Depremin ardından yapılan incelemeler ve görüşmeler sonucu Samsun’da meydana gelen sarsıntının yıkıcı etkilerinin büyük ölçüde hissedilmediği belirtildi. Ancak, bazı vatandaşların evlerinde meydana gelen küçük çatlakların olduğu ve bu durumun dikkate alınması gerektiği ifade edildi. Uzmanlar, depremlerin sıkça yaşandığı Türkiye’de, bu tür olayların hazırlıksız yakalanmamaları için halkın depreme yönelik farkındalığının artırılması gerektiğini vurguladı. Her ne kadar büyük bir yıkıma neden olmasa da, meydana gelen bu deprem, depreme hazırlık ve önlemlerin yeniden gözden geçirilmesi ihtiyacını ortaya koymuştur.
Samsun Büyükşehir Belediye Başkanı, depremin ardından yaptığı açıklamada, "Halkımızın yaşam standartlarını korumak ve güvenliğini sağlamak için gereken tüm önlemleri alıyoruz. Aynı zamanda, depreme hazırlık çalışmalarımızı da hızlandıracağız" dedi. Ayrıca, belediye ekipleri, hasar tespit çalışmaları için saha taramalarına başladı. Vatandaşların, deprem sonrası yapılan bu kontroller hakkında bilgi sahibi olmaları ve güvenli alanların belirlenmesi hususunda bilinçlendirilmesi amacıyla afiş ve broşürler dağıtılacağı kaydedildi.
Uzmanlar, deprem anında yapılması gereken davranışların bilinmesinin hayati önem taşıdığına dikkat çekiyor. Özellikle şehirde yaşayanların akıllarında bulundurması gereken bazı basit, ama etkili kurallar mevcut. Deprem anında evde bulunan bireylerin masanın altına girmesi ya da sağlam bir eşyanın yanında kendini koruması gerektiği öneriliyor. Ayrıca, pansiyon veya ailelerin bir araya geleceği güvenli bir bölge belirlemesi, herhangi bir acil durum sırasında koordineli bir şekilde hareket edebilmek adına önem kazanıyor. Deprem anında dışarıda bulunan kişilerin ise binalardan ve camlardan uzak durması gerektiği hatırlatılıyor.

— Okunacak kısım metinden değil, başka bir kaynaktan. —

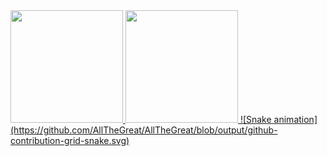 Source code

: <div>
<a href="https://github.com/AllTheGreat">
<img loading="lazy" height="180em" src="https://github-readme-stats.vercel.app/api?username=AllTheGreat&show_icons=true&theme=dracula&include_all_commits=true&count_private=true"/>
<img loading="lazy" height="180em" src="https://github-readme-stats.vercel.app/api/top-langs/?username=AllTheGreat&layout=compact&langs_count=7&theme=dracula"/>
![Snake animation](https://github.com/AllTheGreat/AllTheGreat/blob/output/github-contribution-grid-snake.svg)
</div>



<!--
![Anurag's GitHub stats](https://github-readme-stats.vercel.app/api?username=AllTheGreat&theme=midnight-purple&show_icons=true)
![Top Langs](https://github-readme-stats.vercel.app/api/top-langs/?username=AllTheGreat&hide_progress=false&theme=midnight-purple)
-->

Samsun’da meydana gelen bu deprem, hem yerel yönetimlerin hem de halkın, depreme karşı hazırlık ve farkındalık seviyesinin ne kadar önemli olduğunu bir kez daha gözler önüne serdi. Geçmişte meydana gelen büyük depremler göz önüne alındığında, Türkiye’nin deprem kuşağında yer aldığı ve bu durumu asla hafife almamak gerektiği ortaya çıkıyor. Samsun’da bu deprem, kentteki binaların depreme dayanıklılığı hakkında sorgulamaların yapılmasına, gerekli kontrol ve testlerin sürdürülmesine neden olacak gibi görünüyor.

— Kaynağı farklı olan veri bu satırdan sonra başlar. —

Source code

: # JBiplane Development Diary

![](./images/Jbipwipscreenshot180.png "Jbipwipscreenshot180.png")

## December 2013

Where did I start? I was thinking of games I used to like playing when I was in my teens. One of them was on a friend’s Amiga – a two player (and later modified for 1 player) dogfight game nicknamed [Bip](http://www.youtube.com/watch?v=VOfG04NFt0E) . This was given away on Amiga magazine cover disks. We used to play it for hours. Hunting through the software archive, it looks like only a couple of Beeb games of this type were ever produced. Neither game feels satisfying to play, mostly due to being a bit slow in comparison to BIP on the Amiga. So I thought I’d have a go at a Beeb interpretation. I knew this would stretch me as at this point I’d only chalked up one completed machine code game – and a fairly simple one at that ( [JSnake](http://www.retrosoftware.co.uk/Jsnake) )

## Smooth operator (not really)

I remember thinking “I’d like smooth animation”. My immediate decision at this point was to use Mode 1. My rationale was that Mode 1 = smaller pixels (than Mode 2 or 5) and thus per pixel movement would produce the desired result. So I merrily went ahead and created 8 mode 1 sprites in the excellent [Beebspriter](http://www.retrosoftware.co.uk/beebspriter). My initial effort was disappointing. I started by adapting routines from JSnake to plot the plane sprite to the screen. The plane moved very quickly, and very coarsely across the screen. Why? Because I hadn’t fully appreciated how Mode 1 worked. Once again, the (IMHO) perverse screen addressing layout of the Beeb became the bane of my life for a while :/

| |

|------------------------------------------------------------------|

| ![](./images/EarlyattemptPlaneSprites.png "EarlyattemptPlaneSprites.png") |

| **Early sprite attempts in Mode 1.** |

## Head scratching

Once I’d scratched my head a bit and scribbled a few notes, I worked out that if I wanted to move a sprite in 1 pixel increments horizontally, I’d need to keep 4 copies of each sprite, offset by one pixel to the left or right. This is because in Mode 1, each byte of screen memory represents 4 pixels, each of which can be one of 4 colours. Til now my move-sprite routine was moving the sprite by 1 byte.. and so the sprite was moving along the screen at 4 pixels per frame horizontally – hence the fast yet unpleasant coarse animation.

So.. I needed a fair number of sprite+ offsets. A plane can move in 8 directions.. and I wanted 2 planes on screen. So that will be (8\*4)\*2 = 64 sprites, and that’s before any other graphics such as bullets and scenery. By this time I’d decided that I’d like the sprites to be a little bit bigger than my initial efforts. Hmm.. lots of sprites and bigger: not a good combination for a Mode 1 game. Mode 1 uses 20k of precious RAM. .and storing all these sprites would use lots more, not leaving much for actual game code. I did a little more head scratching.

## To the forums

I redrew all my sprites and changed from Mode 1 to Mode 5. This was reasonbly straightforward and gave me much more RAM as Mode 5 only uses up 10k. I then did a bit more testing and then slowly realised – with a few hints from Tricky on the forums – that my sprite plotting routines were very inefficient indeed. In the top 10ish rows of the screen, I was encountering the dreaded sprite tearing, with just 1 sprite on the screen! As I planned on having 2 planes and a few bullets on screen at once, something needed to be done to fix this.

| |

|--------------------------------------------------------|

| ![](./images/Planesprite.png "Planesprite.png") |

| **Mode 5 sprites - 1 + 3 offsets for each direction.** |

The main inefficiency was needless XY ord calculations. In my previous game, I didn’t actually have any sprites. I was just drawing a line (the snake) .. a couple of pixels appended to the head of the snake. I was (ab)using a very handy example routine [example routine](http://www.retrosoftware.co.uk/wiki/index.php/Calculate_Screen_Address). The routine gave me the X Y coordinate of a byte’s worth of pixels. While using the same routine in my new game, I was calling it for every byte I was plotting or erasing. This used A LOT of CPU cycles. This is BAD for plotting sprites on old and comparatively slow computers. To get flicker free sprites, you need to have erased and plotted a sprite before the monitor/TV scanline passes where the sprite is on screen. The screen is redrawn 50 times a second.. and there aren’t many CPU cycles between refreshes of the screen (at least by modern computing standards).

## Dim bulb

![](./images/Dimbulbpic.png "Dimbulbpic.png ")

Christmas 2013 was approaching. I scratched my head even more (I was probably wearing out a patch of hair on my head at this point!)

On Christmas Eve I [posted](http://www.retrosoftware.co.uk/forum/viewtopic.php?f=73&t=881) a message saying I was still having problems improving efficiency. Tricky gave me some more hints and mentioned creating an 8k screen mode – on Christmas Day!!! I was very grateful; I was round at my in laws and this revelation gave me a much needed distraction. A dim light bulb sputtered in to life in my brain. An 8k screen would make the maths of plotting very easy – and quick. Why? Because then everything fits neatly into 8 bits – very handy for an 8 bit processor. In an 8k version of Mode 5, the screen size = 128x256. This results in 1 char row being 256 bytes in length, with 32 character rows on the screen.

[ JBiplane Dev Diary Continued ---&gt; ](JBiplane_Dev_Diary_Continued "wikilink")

NASA’nın 1999 yılında yaptığı bir araştırmaya göre, Türkiye'nin büyük bir deprem riski altında olduğu biliniyor. 2000 yılından bu yana, Türkiye genelindeki büyükşehirlerde yapılan deprem simülasyonu ve ön inceleme çalışmaları, bunun sadece bir uyarı işareti olduğunun da altını çiziyor. Yöredeki uzmanlar, Samsun'da yaşanan bu küçük depremin derinlerinde yatan daha büyük bir riski de ortaya koyabileceğini ve bu nedenle halkın her an dikkatli olması gerektiğine işaret ediyor.
Sonuç olarak, Samsun'da yaşanan 3.6 büyüklüğündeki deprem, hem yerel yönetimlerin hem de halkın depreme yönelik hazırlık seviyesinin artırılması gerektiğini bir kez daha hatırlatmış oldu. Kentin afet yönetimi ve risk değerlendirmesi konusunda atılacak adımlar, gelecekte olabilecek büyük depremler için kritik öneme sahip. Tüm Samsun halkının gerekli önlemleri alması, bilinçlenmesi ve bu tür olaylar karşısında soğukkanlılığını koruması büyük önem taşıyor. Unutmamak gerekir ki, depremlere karşı hazırlıklı olmak, hayat kurtarabilir.